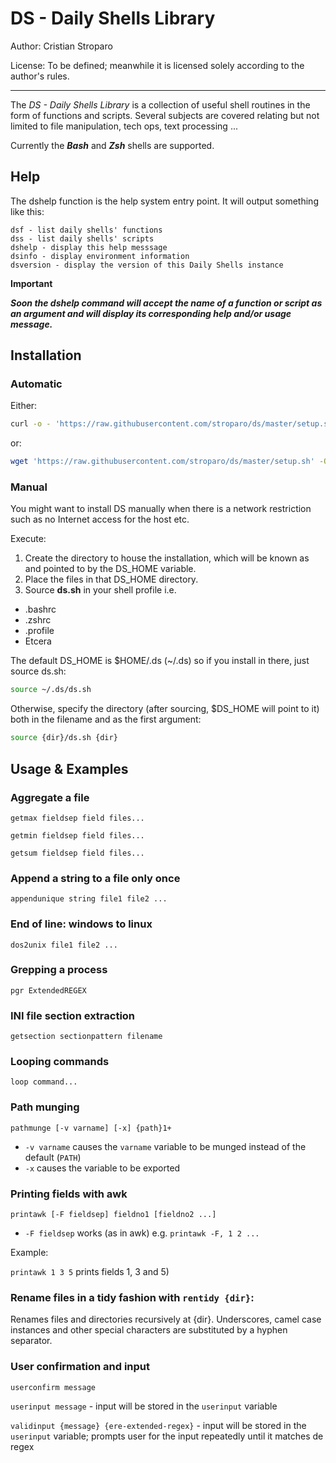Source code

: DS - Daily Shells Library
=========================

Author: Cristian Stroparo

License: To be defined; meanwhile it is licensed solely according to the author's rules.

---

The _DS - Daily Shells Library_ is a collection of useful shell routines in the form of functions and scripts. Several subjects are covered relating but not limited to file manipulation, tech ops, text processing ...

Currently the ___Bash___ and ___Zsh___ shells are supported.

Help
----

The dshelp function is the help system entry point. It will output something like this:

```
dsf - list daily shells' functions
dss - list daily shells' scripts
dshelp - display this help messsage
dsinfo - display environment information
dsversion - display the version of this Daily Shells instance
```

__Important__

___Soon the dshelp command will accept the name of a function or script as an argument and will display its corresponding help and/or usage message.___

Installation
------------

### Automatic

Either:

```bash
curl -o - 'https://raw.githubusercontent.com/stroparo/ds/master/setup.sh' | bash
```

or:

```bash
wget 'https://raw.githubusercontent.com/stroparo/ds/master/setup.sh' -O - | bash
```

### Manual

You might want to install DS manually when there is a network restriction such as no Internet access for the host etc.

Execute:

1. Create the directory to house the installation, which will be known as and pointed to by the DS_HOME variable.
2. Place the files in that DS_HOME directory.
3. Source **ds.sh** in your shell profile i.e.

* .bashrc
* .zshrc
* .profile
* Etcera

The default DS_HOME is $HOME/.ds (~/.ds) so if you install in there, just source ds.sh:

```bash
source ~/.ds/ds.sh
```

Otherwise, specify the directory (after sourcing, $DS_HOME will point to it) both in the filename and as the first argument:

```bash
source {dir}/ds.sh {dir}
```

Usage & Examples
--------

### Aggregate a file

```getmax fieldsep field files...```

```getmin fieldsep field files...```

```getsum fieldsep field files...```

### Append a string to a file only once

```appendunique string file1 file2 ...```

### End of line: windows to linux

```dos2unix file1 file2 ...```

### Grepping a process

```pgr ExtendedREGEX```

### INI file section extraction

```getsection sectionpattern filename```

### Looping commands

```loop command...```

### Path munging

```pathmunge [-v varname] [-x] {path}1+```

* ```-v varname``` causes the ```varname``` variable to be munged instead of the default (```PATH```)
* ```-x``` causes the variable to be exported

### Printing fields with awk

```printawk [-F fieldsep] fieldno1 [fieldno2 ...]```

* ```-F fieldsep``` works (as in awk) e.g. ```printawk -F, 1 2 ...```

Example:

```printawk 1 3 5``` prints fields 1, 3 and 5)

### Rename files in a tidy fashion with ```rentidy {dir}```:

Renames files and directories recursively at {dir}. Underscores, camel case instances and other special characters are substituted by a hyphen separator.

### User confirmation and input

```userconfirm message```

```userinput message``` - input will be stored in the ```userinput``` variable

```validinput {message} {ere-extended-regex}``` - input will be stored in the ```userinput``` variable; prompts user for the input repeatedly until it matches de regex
----------------
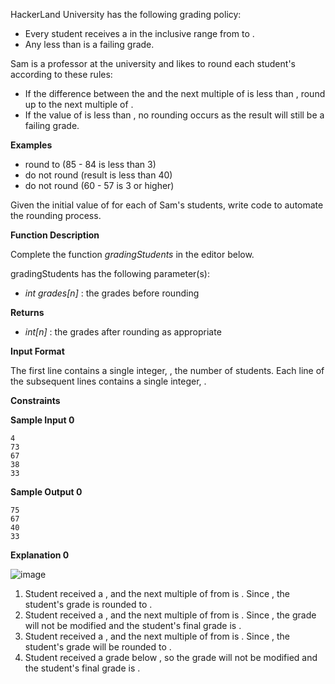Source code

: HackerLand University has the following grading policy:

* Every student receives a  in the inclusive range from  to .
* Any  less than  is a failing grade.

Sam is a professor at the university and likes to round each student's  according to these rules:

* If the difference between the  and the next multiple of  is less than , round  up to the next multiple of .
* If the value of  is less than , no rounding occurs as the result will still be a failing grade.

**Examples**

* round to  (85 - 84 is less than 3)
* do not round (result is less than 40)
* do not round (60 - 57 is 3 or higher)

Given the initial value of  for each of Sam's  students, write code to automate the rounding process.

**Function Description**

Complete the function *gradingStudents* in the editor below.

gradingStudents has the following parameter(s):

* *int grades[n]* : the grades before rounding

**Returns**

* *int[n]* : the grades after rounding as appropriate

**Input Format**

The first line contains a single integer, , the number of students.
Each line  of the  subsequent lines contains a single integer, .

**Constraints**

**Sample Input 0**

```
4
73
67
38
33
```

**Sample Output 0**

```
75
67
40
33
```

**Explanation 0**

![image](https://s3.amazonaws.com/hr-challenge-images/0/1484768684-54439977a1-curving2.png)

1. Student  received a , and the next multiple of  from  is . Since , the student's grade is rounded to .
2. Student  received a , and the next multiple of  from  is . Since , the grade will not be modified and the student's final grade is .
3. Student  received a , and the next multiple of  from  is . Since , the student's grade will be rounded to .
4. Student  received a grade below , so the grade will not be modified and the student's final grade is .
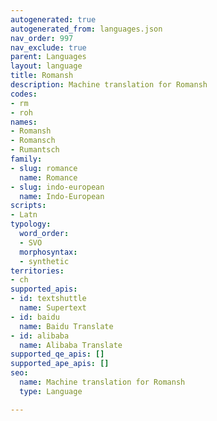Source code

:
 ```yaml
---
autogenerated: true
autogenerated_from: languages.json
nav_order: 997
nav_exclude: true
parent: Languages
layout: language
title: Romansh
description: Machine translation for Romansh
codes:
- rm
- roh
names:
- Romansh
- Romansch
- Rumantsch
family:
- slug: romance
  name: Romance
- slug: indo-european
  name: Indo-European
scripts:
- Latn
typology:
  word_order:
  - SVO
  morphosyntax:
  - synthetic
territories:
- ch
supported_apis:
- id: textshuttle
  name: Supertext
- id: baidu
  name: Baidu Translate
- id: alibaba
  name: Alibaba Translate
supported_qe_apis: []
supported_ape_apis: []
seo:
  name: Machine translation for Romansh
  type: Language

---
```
----------------
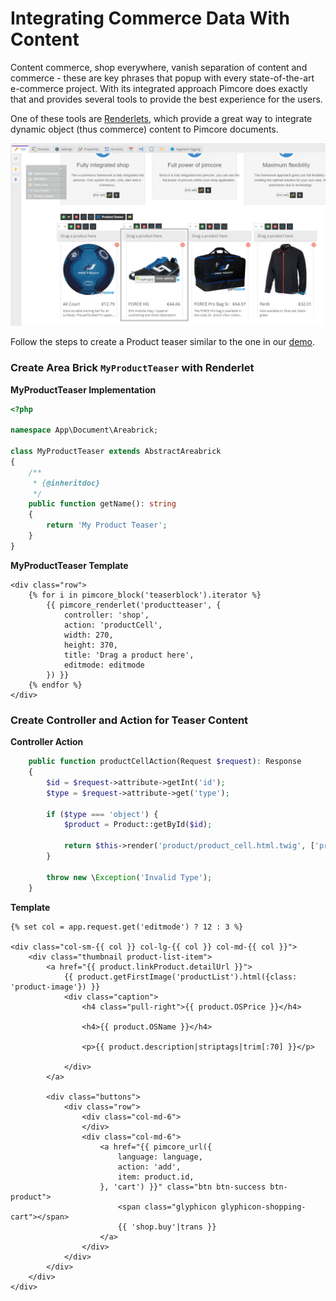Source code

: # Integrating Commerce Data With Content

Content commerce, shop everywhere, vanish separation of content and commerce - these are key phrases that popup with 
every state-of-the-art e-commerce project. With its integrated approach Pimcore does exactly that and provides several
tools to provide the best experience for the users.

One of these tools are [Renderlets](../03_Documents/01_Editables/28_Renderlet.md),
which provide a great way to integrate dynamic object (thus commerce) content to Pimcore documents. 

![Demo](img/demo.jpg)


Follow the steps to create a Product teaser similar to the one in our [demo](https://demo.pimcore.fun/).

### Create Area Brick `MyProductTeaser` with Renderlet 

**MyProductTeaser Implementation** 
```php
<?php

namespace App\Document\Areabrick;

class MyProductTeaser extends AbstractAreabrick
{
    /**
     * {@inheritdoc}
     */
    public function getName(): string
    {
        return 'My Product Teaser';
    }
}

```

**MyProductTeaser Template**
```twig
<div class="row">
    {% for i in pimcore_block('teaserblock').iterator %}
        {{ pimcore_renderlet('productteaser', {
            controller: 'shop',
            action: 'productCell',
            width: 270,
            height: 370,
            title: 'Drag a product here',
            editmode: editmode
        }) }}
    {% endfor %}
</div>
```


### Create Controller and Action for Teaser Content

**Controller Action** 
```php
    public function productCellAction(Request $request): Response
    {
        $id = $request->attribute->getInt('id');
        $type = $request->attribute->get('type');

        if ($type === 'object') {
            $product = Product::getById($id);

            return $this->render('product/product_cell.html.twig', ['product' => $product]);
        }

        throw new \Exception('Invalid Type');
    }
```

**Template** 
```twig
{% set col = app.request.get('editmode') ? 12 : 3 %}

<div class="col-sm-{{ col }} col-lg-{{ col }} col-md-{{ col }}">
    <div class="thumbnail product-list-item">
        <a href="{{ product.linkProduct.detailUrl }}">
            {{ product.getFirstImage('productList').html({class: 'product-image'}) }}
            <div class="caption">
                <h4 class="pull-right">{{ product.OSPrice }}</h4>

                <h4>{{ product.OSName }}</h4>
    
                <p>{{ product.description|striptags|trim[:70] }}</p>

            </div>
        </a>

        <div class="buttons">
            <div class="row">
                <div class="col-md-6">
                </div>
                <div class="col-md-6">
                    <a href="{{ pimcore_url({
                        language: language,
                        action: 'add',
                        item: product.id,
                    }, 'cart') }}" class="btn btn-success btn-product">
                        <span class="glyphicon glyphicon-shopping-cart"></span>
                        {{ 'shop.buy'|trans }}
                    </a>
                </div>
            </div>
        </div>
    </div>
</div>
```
----------------
• **Description of the task**:
Would you please copy, word for word, everything above from the line containing "Content commerce, shop" down to the line containing "One of these", those two lines included?

• **Output for this exercise**:
Content commerce, shop everywhere, vanish separation of content and commerce - these are key phrases that popup with 
every state-of-the-art e-commerce project. With its integrated approach Pimcore does exactly that and provides several
tools to provide the best experience for the users.

One of these tools are [Renderlets](../03_Documents/01_Editables/28_Renderlet.md),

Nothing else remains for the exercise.